Monday, November 30, 2015

Revisiting my racing simulator rig

It has been a while since my last post!  That's because work and life have, in general, prevented me from making stuff.  However, over this Thanksgiving holiday Steam had a great sale on games, so I picked up a bunch of them.  The most exciting one was project CARS, which is a racing simulator.  Well, it turns out that 2+ years ago, I built a racing sim and never wrote about it in my blog.

The frame I built is based on one from someone named "Mr. Burns".  His post is no longer online, unfortunately, so I cannot give credit to him other than reference his alias.  It was very helpful in getting me to the point where I was just attacking the build and creating on the fly, rather than evaluating the 10 million different ways I could build a seat frame.  Thanks, Mr. Burns!

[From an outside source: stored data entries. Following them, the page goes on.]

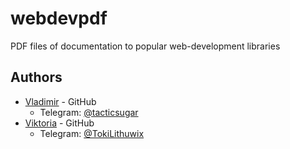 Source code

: # webdevpdf

PDF files of documentation to popular web-development libraries

## Authors

- [Vladimir](https://github.com/tacticSugar) - GitHub
  - Telegram: [@tacticsugar](https://t.me/tacticsugar)
- [Viktoria](https://github.com/Lithuwix) - GitHub
  - Telegram: [@TokiLithuwix](https://t.me/TokiLithuwix)
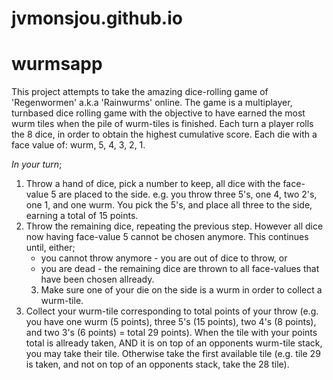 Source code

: # jvmonsjou.github.io
# wurmsapp

This project attempts to take the amazing dice-rolling game of 'Regenwormen'  a.k.a 'Rainwurms' online. 
The game is a multiplayer, turnbased dice rolling game with the objective to have earned the most wurm tiles when the pile of wurm-tiles is finished.
Each turn a player rolls the 8 dice, in order to obtain the highest cumulative score. Each die with a face value of: wurm, 5, 4, 3, 2, 1.

*In your turn*;
1. Throw  a hand of dice, pick a number to keep, all dice with the face-value 5 are placed to the side.
e.g. you throw three 5's, one 4, two 2's, one 1, and one wurm.  You pick the 5's, and place all three to the side, earning a total of 15 points. 
2. Throw the remaining dice, repeating the previous step. However all dice now having face-value 5 cannot be chosen anymore.
This continues until, either; 
    * you cannot throw anymore - you are out of dice to throw, or 
    * you are dead - the remaining dice are thrown to all face-values that have been chosen allready.
    3. Make sure one of your die on the side is a wurm in order to collect a wurm-tile. 
4. Collect your wurm-tile corresponding to total points of your throw (e.g. you have one wurm (5 points), three 5's (15 points), two 4's (8 points), and two 3's (6 points) = total 29 points). 
When the tile with your points total is allready taken, AND it is on top of an opponents wurm-tile stack, you may take their tile. 
Otherwise take the first available tile (e.g. tile 29 is taken, and not on top of an opponents stack, take the 28 tile).
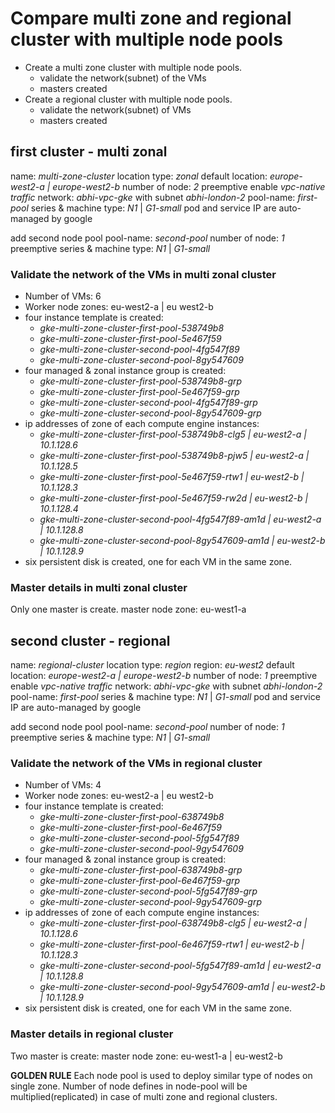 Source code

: # Compare multi zone and regional cluster with multiple node pools

- Create a multi zone cluster with multiple node pools.
  - validate the network(subnet) of the VMs
  - masters created
- Create a regional cluster with multiple node pools.
  - validate the network(subnet) of VMs
  - masters created

## first cluster - multi zonal

name: *multi-zone-cluster*
location type: *zonal*
default location: *europe-west2-a | europe-west2-b*
number of node: *2*
preemptive
enable *vpc-native traffic*
network: *abhi-vpc-gke* with subnet *abhi-london-2*
pool-name: *first-pool*
series & machine type: *N1* | *G1-small*
pod and service IP are auto-managed by google

add second node pool
pool-name: *second-pool*
number of node: *1*
preemptive
series & machine type: *N1* | *G1-small*

### Validate the network of the VMs in multi zonal cluster

- Number of VMs: 6
- Worker node zones: eu-west2-a | eu west2-b
- four instance template is created:
  - *gke-multi-zone-cluster-first-pool-538749b8*
  - *gke-multi-zone-cluster-first-pool-5e467f59*
  - *gke-multi-zone-cluster-second-pool-4fg547f89*
  - *gke-multi-zone-cluster-second-pool-8gy547609*
- four managed & zonal instance group is created:
  - *gke-multi-zone-cluster-first-pool-538749b8-grp*
  - *gke-multi-zone-cluster-first-pool-5e467f59-grp*
  - *gke-multi-zone-cluster-second-pool-4fg547f89-grp*
  - *gke-multi-zone-cluster-second-pool-8gy547609-grp*
- ip addresses of zone of each compute engine instances:
  - *gke-multi-zone-cluster-first-pool-538749b8-clg5 | eu-west2-a | 10.1.128.6*
  - *gke-multi-zone-cluster-first-pool-538749b8-pjw5 | eu-west2-a | 10.1.128.5*
  - *gke-multi-zone-cluster-first-pool-5e467f59-rtw1 | eu-west2-b | 10.1.128.3*
  - *gke-multi-zone-cluster-first-pool-5e467f59-rw2d | eu-west2-b | 10.1.128.4*
  - *gke-multi-zone-cluster-second-pool-4fg547f89-am1d | eu-west2-a | 10.1.128.8*
  - *gke-multi-zone-cluster-second-pool-8gy547609-am1d | eu-west2-b | 10.1.128.9*
- six persistent disk is created, one for each VM in the same zone.

### Master details in multi zonal cluster

Only one master is create.
master node zone: eu-west1-a

## second cluster - regional

name: *regional-cluster*
location type: *region*
region: *eu-west2*
default location: *europe-west2-a | europe-west2-b*
number of node: *1*
preemptive
enable *vpc-native traffic*
network: *abhi-vpc-gke* with subnet *abhi-london-2*
pool-name: *first-pool*
series & machine type: *N1* | *G1-small*
pod and service IP are auto-managed by google

add second node pool
pool-name: *second-pool*
number of node: *1*
preemptive
series & machine type: *N1* | *G1-small*

### Validate the network of the VMs  in regional cluster

- Number of VMs: 4
- Worker node zones: eu-west2-a | eu west2-b
- four instance template is created:
  - *gke-multi-zone-cluster-first-pool-638749b8*
  - *gke-multi-zone-cluster-first-pool-6e467f59*
  - *gke-multi-zone-cluster-second-pool-5fg547f89*
  - *gke-multi-zone-cluster-second-pool-9gy547609*
- four managed & zonal instance group is created:
  - *gke-multi-zone-cluster-first-pool-638749b8-grp*
  - *gke-multi-zone-cluster-first-pool-6e467f59-grp*
  - *gke-multi-zone-cluster-second-pool-5fg547f89-grp*
  - *gke-multi-zone-cluster-second-pool-9gy547609-grp*
- ip addresses of zone of each compute engine instances:
  - *gke-multi-zone-cluster-first-pool-638749b8-clg5 | eu-west2-a | 10.1.128.6*
  - *gke-multi-zone-cluster-first-pool-6e467f59-rtw1 | eu-west2-b | 10.1.128.3*
  - *gke-multi-zone-cluster-second-pool-5fg547f89-am1d | eu-west2-a | 10.1.128.8*
  - *gke-multi-zone-cluster-second-pool-9gy547609-am1d | eu-west2-b | 10.1.128.9*
- six persistent disk is created, one for each VM in the same zone.

### Master details in regional cluster

Two master is create:
master node zone: eu-west1-a | eu-west2-b

**GOLDEN RULE** Each node pool is used to deploy similar type of nodes on single zone. Number of node defines in node-pool will be multiplied(replicated) in case of multi zone and regional clusters.
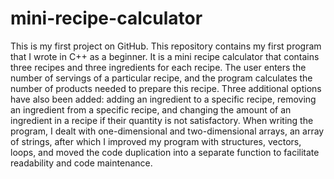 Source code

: # mini-recipe-calculator
This is my first project on GitHub.
This repository contains my first program that I wrote in C++ as a beginner. It is a mini recipe calculator that contains three recipes and three ingredients for each recipe. 
The user enters the number of servings of a particular recipe, and the program calculates the number of products needed to prepare this recipe. 
Three additional options have also been added: adding an ingredient to a specific recipe, removing an ingredient from a specific recipe, and changing the amount of an ingredient in a recipe if their quantity is not satisfactory. When writing the program, I dealt with one-dimensional and two-dimensional arrays, an array of strings, after which I improved my program with structures, vectors, loops, and moved the code duplication into a separate function to facilitate readability and code maintenance.

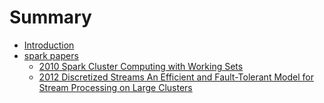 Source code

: # Summary

* [Introduction](README.md)
* [spark papers](spark-papers.md)
    * [2010 Spark Cluster Computing with Working Sets](2010-spark-cluster-computing-with-working-sets.md)
    * [2012 Discretized Streams An Efficient and Fault-Tolerant Model for Stream Processing on Large Clusters](2012-discretized-streams-an-efficient-and-fault-tolerant-model-for-stream-processing-on-large-clusters.md)

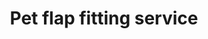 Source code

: ---
title: "Pet flap fitting service"
alt: "Installing cat and dog flaps in doors for easy pet access"
description: "Installing cat and dog flaps in doors for easy pet access"
category: "handyman"
subcategory: "pet-flap-fitting"
image: "/tradespeople/handyman/pet-flap-fitting.png"
ogImage: "/tradespeople/handyman/pet-flap-fitting.png"
colour: "blue"
pathtxt: "Pet flap fitting"
published: true
--- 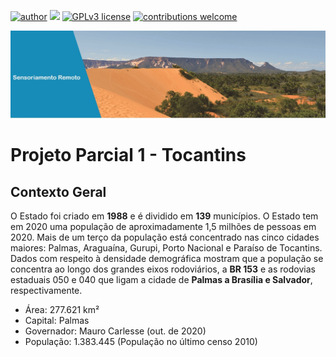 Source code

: [![author](https://img.shields.io/badge/author-%20elainefabiola%20-orange)](https://www.linkedin.com/in/elaine-soares-3d-data/)
[![](https://img.shields.io/badge/software-QGIS%202.18-green)](https://qgis.org/pt_BR/site/) 
[![GPLv3 license](https://img.shields.io/badge/License-GPLv3-blue.svg)](http://perso.crans.org/besson/LICENSE.html) [![contributions welcome](https://img.shields.io/badge/contributions-welcome-brightgreen.svg?style=flat)](https://github.com/elainefabiola/Sensoriamento-Remoto)

<p align="center">
  <img src="bannertocantins.jpg" >
</p>


# Projeto Parcial 1 -  Tocantins
## Contexto Geral

O Estado foi criado em **1988** e é dividido em **139** municípios. O Estado tem em  2020  uma  população  de  aproximadamente  1,5  milhões  de  pessoas em 2020.    Mais  de  um terço da população está concentrado nas cinco cidades maiores: Palmas, Araguaína, Gurupi,  Porto  Nacional  e  Paraíso  de  Tocantins.  Dados  com  respeito  à  densidade demográfica  mostram  que  a  população  se  concentra  ao  longo  dos  grandes  eixos rodoviários,  a  **BR  153**  e  as  rodovias  estaduais  050  e  040  que  ligam  a  cidade  de **Palmas a Brasília e Salvador**, respectivamente.

* Área: 277.621 km²
* Capital: Palmas
* Governador: Mauro Carlesse (out. de 2020)
* População: 1.383.445  (População no último censo 2010)
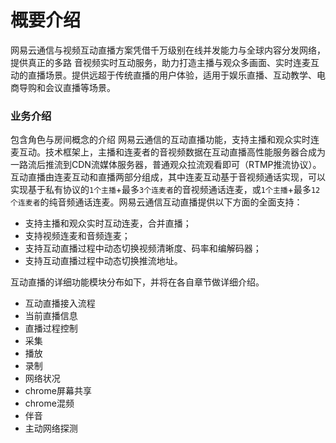 # <span id="概要介绍">概要介绍</span>

网易云通信与视频互动直播方案凭借千万级别在线并发能力与全球内容分发网络，提供真正的多路 音视频实时互动服务，助力打造主播与观众多画面、实时连麦互动的直播场景。提供远超于传统直播的用户体验，适用于娱乐直播、互动教学、电商导购和会议直播等场景。

### <span id="业务介绍">业务介绍</span>

包含角色与房间概念的介绍
网易云通信的互动直播功能，支持主播和观众实时连麦互动。技术框架上，主播和连麦者的音视频数据在互动直播高性能服务器合成为一路流后推流到CDN流媒体服务器，普通观众拉流观看即可（RTMP推流协议）。
互动直播由连麦互动和直播两部分组成，其中连麦互动基于音视频通话实现，可以实现基于私有协议的`1个主播`+最多`3个连麦者`的音视频通话连麦，或`1个主播`+最多`12个连麦者`的纯音频通话连麦。网易云通信互动直播提供以下方面的全面支持：

- 支持主播和观众实时互动连麦，合并直播；
- 支持视频连麦和音频连麦；
- 支持互动直播过程中动态切换视频清晰度、码率和编解码器；
- 支持互动直播过程中动态切换推流地址。

互动直播的详细功能模块分布如下，并将在各自章节做详细介绍。

- 互动直播接入流程
- 当前直播信息
- 直播过程控制
- 采集
- 播放
- 录制
- 网络状况
- chrome屏幕共享
- chrome混频
- 伴音
- 主动网络探测
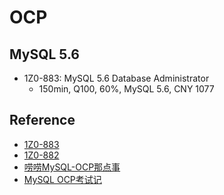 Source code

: # OCP

## MySQL 5.6

- 1Z0-883: MySQL 5.6 Database Administrator
  - 150min, Q100, 60%, MySQL 5.6, CNY 1077

## Reference

- [1Z0-883](http://education.oracle.com/pls/web_prod-plq-dad/db_pages.getpage?page_id=5001&get_params=p_exam_id:1Z0-883)
- [1Z0-882](http://education.oracle.com/pls/web_prod-plq-dad/db_pages.getpage?page_id=5001&get_params=p_exam_id:1Z0-882)
- [唠唠MySQL-OCP那点事](http://mp.weixin.qq.com/s/VvcnPfVmFLVbNzEvgvikeQ)
- [MySQL OCP考试记](http://blog.itpub.net/23718752/viewspace-1633856/) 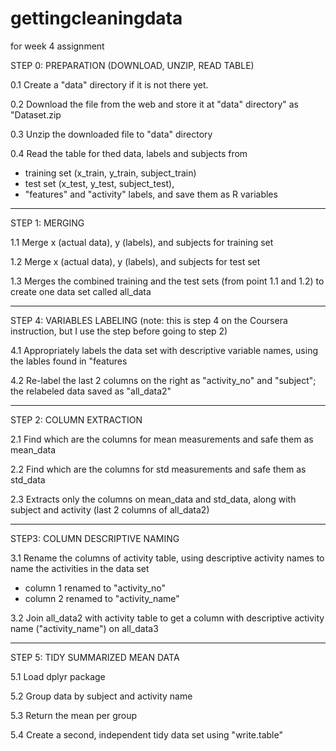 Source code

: # gettingcleaningdata
for week 4 assignment

STEP 0: PREPARATION (DOWNLOAD, UNZIP, READ TABLE)

0.1 Create a "data" directory if it is not there yet.

0.2 Download the file from the web and store it at "data" directory" as "Dataset.zip

0.3 Unzip the downloaded file to "data" directory

0.4 Read the table for thed data, labels and subjects from
- training set (x_train, y_train, subject_train)
- test set (x_test, y_test, subject_test), 
- "features" and "activity" labels,
and save them as R variables

-----------------------------------------------------------------
STEP 1: MERGING

1.1 Merge x (actual data), y (labels), and subjects for training set

1.2 Merge x (actual data), y (labels), and subjects for test set

1.3 Merges the combined training and the test sets (from point 1.1 and 1.2) to create one data set called all_data

-----------------------------------------------------------------
STEP 4: VARIABLES LABELING (note: this is step 4 on the Coursera instruction, but I use the step before going to step 2)

4.1 Appropriately labels the data set with descriptive variable names, using the lables found in "features

4.2 Re-label the last 2 columns on the right as "activity_no" and "subject"; the relabeled data saved as "all_data2"

-----------------------------------------------------------------
STEP 2: COLUMN EXTRACTION 

2.1 Find which are the columns for mean measurements and safe them as mean_data

2.2 Find which are the columns for std measurements and safe them as std_data

2.3 Extracts only the columns on mean_data and std_data, along with subject and activity (last 2 columns of all_data2)

-----------------------------------------------------------------
STEP3: COLUMN DESCRIPTIVE NAMING

3.1 Rename the columns of activity table, using descriptive activity names to name the activities in the data set
- column 1 renamed to "activity_no"
- column 2 renamed to "activity_name"

3.2 Join all_data2 with activity table to get a column with descriptive activity name ("activity_name") on all_data3

-----------------------------------------------------------------
STEP 5: TIDY SUMMARIZED MEAN DATA

5.1 Load dplyr package

5.2 Group data by subject and activity name

5.3 Return the mean per group

5.4 Create a second, independent tidy data set using "write.table"
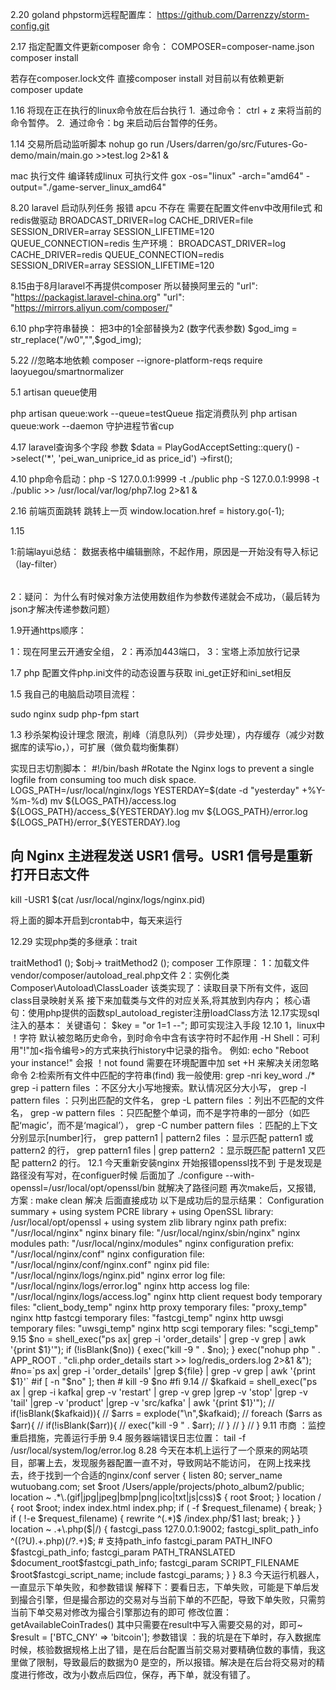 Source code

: 2.20
 goland phpstorm远程配置库：
https://github.com/Darrenzzy/storm-config.git

2.17
指定配置文件更新composer 命令：
COMPOSER=composer-name.json composer install

若存在composer.lock文件 直接composer install
对目前以有依赖更新 composer update

1.16
将现在正在执行的linux命令放在后台执行
1.  通过命令： ctrl + z 来将当前的命令暂停。
2.  通过命令：bg 来启动后台暂停的任务。

1.14
交易所启动监听脚本
nohup go run /Users/darren/go/src/Futures-Go-demo/main/main.go >>test.log 2>&1 &

mac 执行文件 编译转成linux 可执行文件
gox -os="linux" -arch="amd64" -output="./game-server_linux_amd64"

8.20
laravel 启动队列任务 报错 apcu 不存在
需要在配置文件env中改用file式 和redis做驱动
BROADCAST_DRIVER=log
CACHE_DRIVER=file
SESSION_DRIVER=array
SESSION_LIFETIME=120
QUEUE_CONNECTION=redis
生产环境：
BROADCAST_DRIVER=log
CACHE_DRIVER=redis
QUEUE_CONNECTION=redis
SESSION_DRIVER=array
SESSION_LIFETIME=120

8.15由于8月laravel不再提供composer
所以替换阿里云的
  "url": "https://packagist.laravel-china.org"
  "url": "https://mirrors.aliyun.com/composer/"

6.10
php字符串替换： 把3中的1全部替换为2 (数字代表参数)
$god_img = str_replace("/w0","",$god_img);

5.22
//忽略本地依赖
composer --ignore-platform-reqs require laoyuegou/smartnormalizer

5.1 artisan  queue使用

php artisan queue:work --queue=testQueue  指定消费队列
php artisan queue:work --daemon 守护进程节省cup


4.17
laravel查询多个字段 参数
$data = PlayGodAcceptSetting::query()
  ->select('*', 'pei_wan_uniprice_id as price_id')
  ->first();

4.10
php命令启动：php -S 127.0.0.1:9999 -t ./public
php -S 127.0.0.1:9998 -t ./public >> /usr/local/var/log/php7.log 2>&1 &

2.16
前端页面跳转 跳转上一页
 window.location.href = history.go(-1);


1.15

1:前端layui总结：
数据表格中编辑删除，不起作用，原因是一开始没有导入标记 （lay-filter）
<table class="layui-hide" id="member"  lay-filter="test"></table>

2：疑问： 为什么有时候对象方法使用数组作为参数传递就会不成功，（最后转为json才解决传递参数问题）


1.9开通https顺序：

1：现在阿里云开通安全组，
2：再添加443端口，
3：宝塔上添加放行记录

1.7
php 配置文件php.ini文件的动态设置与获取
ini_get正好和ini_set相反




1.5
我自己的电脑启动项目流程：

sudo nginx
sudp php-fpm start

1.3
秒杀架构设计理念
限流，削峰（消息队列）（异步处理），内存缓存（减少对数据库的读写io，），可扩展（做负载均衡集群）

实现日志切割脚本：
#!/bin/bash
#Rotate the Nginx logs to prevent a single logfile from consuming too much disk space.
LOGS_PATH=/usr/local/nginx/logs
YESTERDAY=$(date -d "yesterday" +%Y-%m-%d)
mv ${LOGS_PATH}/access.log ${LOGS_PATH}/access_${YESTERDAY}.log
mv ${LOGS_PATH}/error.log ${LOGS_PATH}/error_${YESTERDAY}.log
## 向 Nginx 主进程发送 USR1 信号。USR1 信号是重新打开日志文件
kill -USR1 $(cat /usr/local/nginx/logs/nginx.pid)

将上面的脚本开启到crontab中，每天来运行


12.29
实现php类的多继承：trait
<?php
trait myTrait{
  function traitMethod1(){}
  function traitMethod2(){}
}
//然后是调用这个traits,语法为：
class myClass{
  use myTrait;
}
//这样就可以通过use myTraits，调用Traits中的方法了，比如：
$obj = new myClass();
$obj-> traitMethod1 ();
$obj-> traitMethod2 ();



composer 工作原理：
1：加载文件 vendor/composer/autoload_real.php文件
2：实例化类Composer\Autoload\ClassLoader
该类实现了：读取目录下所有文件，返回class目录映射关系

接下来加载类与文件的对应关系,将其放到内存内；
核心语句：使用php提供的函数spl_autoload_register注册loadClass方法

12.17实现sql注入的基本：
关键语句：
  $key = "or 1=1 --";
  即可实现注入手段

12.10

1，linux中 ！字符 默认被忽略历史命令，到时命令中含有该字符时不起作用

-H Shell：可利用"!"加<指令编号>的方式来执行history中记录的指令。

例如:
echo "Reboot your instance!"
会报 ！not found
需要在环境配置中加
set  +H
来解决关闭忽略命令


2:检索所有文件中匹配的字符串(find)
我一般使用: grep -nri key_word ./*
grep -i pattern files ：不区分大小写地搜索。默认情况区分大小写，

grep -l pattern files ：只列出匹配的文件名，

grep -L pattern files ：列出不匹配的文件名，

grep -w pattern files ：只匹配整个单词，而不是字符串的一部分（如匹配‘magic’，而不是‘magical’），

grep -C number pattern files ：匹配的上下文分别显示[number]行，

grep pattern1 | pattern2 files ：显示匹配 pattern1 或 pattern2 的行，

grep pattern1 files | grep pattern2 ：显示既匹配 pattern1 又匹配 pattern2 的行。



12.1 今天重新安装nginx 开始报错openssl找不到
于是发现是路径没有写对，在configuer时候 后面加了 ./configure  --with-openssl=/usr/local/opt/openssl/bin  就解决了路径问题
再次make后，又报错,  方案 : make clean  解决
后面直接成功 以下是成功后的显示结果：

Configuration summary
  + using system PCRE library
  + using OpenSSL library: /usr/local/opt/openssl
  + using system zlib library

  nginx path prefix: "/usr/local/nginx"
  nginx binary file: "/usr/local/nginx/sbin/nginx"
  nginx modules path: "/usr/local/nginx/modules"
  nginx configuration prefix: "/usr/local/nginx/conf"
  nginx configuration file: "/usr/local/nginx/conf/nginx.conf"
  nginx pid file: "/usr/local/nginx/logs/nginx.pid"
  nginx error log file: "/usr/local/nginx/logs/error.log"
  nginx http access log file: "/usr/local/nginx/logs/access.log"
  nginx http client request body temporary files: "client_body_temp"
  nginx http proxy temporary files: "proxy_temp"
  nginx http fastcgi temporary files: "fastcgi_temp"
  nginx http uwsgi temporary files: "uwsgi_temp"
  nginx http scgi temporary files: "scgi_temp"



9.15

 $no = shell_exec("ps ax| grep -i 'order_details'  | grep -v grep | awk '{print $1}'");
            if (!isBlank($no)) {
                exec("kill -9 " . $no);
            }
            exec("nohup php " . APP_ROOT . "cli.php order_details start >> log/redis_orders.log 2>&1 &");



#no=`ps ax| grep -i 'order_details' |grep ${file}  | grep -v grep | awk '{print $1}'`
#if [ -n "$no" ]; then
#    kill -9 $no
#fi


9.14
//        $kafkaid = shell_exec("ps ax | grep -i kafka| grep -v 'restart' | grep -v grep |grep -v 'stop' |grep -v 'tail'  |grep -v 'product'  |grep -v 'src/kafka'  | awk '{print $1}'");
//        if(!isBlank($kafkaid)){
//            $arrs = explode("\n",$kafkaid);
//            foreach ($arrs as $arr){
//                if(!isBlank($arr)){
//                    exec("kill -9 " . $arr);
//                }
//            }
//        }


9.11
市商 ：监控重启措施，完善运行手册


9.4
服务器端错误日志位置：
tail -f /usr/local/system/log/error.log


8.28
今天在本机上运行了一个原来的网站项目，部署上去，发现服务器配置一直不对，导致网站不能访问，
在网上找来找去，终于找到一个合适的nginx/conf
server {
             listen 80;
             server_name wutuobang.com;
             set $root /Users/apple/projects/photo_album2/public;

             location ~ .*\.(gif|jpg|jpeg|bmp|png|ico|txt|js|css)$
             {
                 root $root;
             }
             location / {
                 root    $root;
                 index    index.html index.php;
                 if ( -f $request_filename) {
                     break;
                 }
                 if ( !-e $request_filename) {
                     rewrite ^(.*)$ /index.php/$1 last;
                     break;
                 }
             }
             location ~ .+\.php($|/) {
                 fastcgi_pass 127.0.0.1:9002;
                 fastcgi_split_path_info ^((?U).+.php)(/?.+)$;    # 支持path_info
                 fastcgi_param PATH_INFO $fastcgi_path_info;
                 fastcgi_param PATH_TRANSLATED $document_root$fastcgi_path_info;
                 fastcgi_param    SCRIPT_FILENAME    $root$fastcgi_script_name;
                 include        fastcgi_params;
             }

    }



8.3
今天运行机器人，一直显示下单失败，和参数错误

解释下：要看日志，下单失败，可能是下单后发到撮合引擎，但是撮合那边的交易对与当前下单的不匹配，导致下单失败，只需剪当前下单交易对修改为撮合引擎那边有的即可  修改位置： getAvailableCoinTrades() 其中只需要在result中写入需要交易的对，即可~   $result = ['BTC_CNY' => 'bitcoin'];

参数错误 ：我的坑是在下单时，存入数据库时候，核验数据规格上出了错，是在后台配置当前交易对要精确位数的事情，我这里做了限制，导致最后的数据为0
是空的，所以报错。解决是在后台将交易对的精度进行修改，改为小数点后四位，保存，再下单，就没有错了。
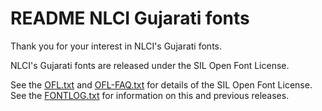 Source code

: README
NLCI Gujarati fonts
===================

Thank you for your interest in NLCI's Gujarati fonts.

NLCI's Gujarati fonts are released under the SIL Open Font License.

See the [OFL.txt](OFL.txt) and [OFL-FAQ.txt](OFL-FAQ.txt) for details of the SIL Open Font License.
See the [FONTLOG.txt](FONTLOG.txt) for information on this and previous releases.
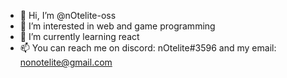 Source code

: - 👋 Hi, I’m @nOtelite-oss
- 👀 I’m interested in web and game programming 
- 🌱 I’m currently learning react
- 📫 You can reach me on discord: nOtelite#3596 and my email: nonotelite@gmail.com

For my particular design, I broke up the frame into two sections.  The first part was the steering wheel and monitor mount, and the second was Mr. Burns' seat mount.  This separation allows me to adjust the seat distance for taller players.  The current design is really inconvenient because I have to loosen up t-nuts to separate the frames.  The steering wheel / monitor frame is also not very rigid and stable.

The rear frame is composed of a cheap APR seat (purchased from Amazon), mounted to a frame, which is then mounted on top of another frame through a shock absorber.  Most builders suggested using tie rods to prevent the seat from twisting about the shock absorber, so I added them.  The seat motion is generated by two SCN5 linear actuators, which are connected from the rear of the bottom frame to the rear of the seat frame.  This allows the simulator to generate pitch and roll motions.

The magic is in all in the software, called x-sim.  For non-commercial use, you can download it for free from x-sim.de.  The mastermind behind the software, sirnoname, authors plugins for each of the available racing sims.  These plugins basically hook into the game and can peek at memory locations that represent the car's telemetry data.  Using this data and fancy math, he's able to convert the data into physical motion.  It's brilliant, and for project CARS it works really well.  When I first built this simulator, I only played it with iRacing and Dirt 3, and never spent the time to tune the seat feedback properly.  Well, with project CARS, I am quite happy with the results without having changed a single setting.  :)

In other news, I'm also going to be helping out with a Maker's elective at school, so I will be posting again shortly about a fun little project I'm going to try to complete for the kids (and possibly for kids in other schools, if it works well enough!).